--- What is being asked ---
From the entries, copy each line that includes "Delhi".
-- Supplied data follows --
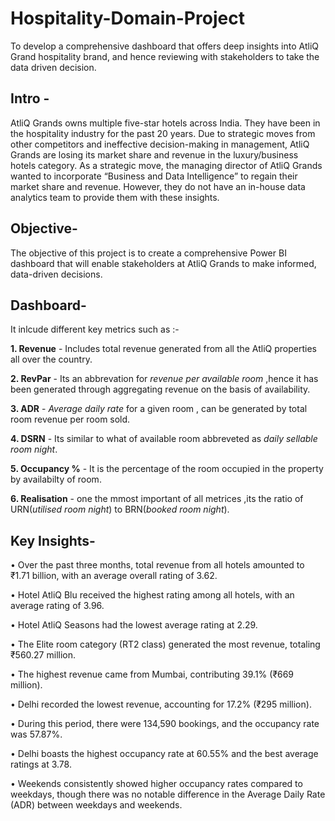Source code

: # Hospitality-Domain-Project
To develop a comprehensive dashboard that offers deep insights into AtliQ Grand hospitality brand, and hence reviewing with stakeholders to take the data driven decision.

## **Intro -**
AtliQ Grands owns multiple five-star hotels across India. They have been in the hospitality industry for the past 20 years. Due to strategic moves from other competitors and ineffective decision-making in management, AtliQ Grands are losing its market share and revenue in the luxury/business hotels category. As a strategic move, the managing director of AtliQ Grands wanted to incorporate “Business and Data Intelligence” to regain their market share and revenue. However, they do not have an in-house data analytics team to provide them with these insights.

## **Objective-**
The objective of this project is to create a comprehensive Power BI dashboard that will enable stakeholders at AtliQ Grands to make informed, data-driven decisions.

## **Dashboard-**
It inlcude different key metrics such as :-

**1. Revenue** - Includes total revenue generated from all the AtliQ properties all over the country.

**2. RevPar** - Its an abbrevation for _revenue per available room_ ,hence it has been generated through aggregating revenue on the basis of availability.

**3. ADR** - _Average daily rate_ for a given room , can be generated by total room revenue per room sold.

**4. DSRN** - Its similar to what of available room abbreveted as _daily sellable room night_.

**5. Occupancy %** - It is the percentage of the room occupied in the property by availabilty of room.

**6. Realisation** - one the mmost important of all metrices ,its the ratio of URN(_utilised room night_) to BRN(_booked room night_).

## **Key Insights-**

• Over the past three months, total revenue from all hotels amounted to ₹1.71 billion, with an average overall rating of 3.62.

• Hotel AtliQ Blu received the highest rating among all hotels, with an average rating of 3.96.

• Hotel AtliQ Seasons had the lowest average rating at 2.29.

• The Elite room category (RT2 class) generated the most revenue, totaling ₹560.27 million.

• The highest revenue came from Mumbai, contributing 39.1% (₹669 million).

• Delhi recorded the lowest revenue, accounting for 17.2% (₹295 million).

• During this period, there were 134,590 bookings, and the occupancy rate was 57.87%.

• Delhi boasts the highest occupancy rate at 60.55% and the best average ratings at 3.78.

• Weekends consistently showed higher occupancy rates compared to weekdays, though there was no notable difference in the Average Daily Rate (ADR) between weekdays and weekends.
-- Supplied data concluded --
--- Task solution ---
• Delhi recorded the lowest revenue, accounting for 17.2% (₹295 million).
• Delhi boasts the highest occupancy rate at 60.55% and the best average ratings at 3.78.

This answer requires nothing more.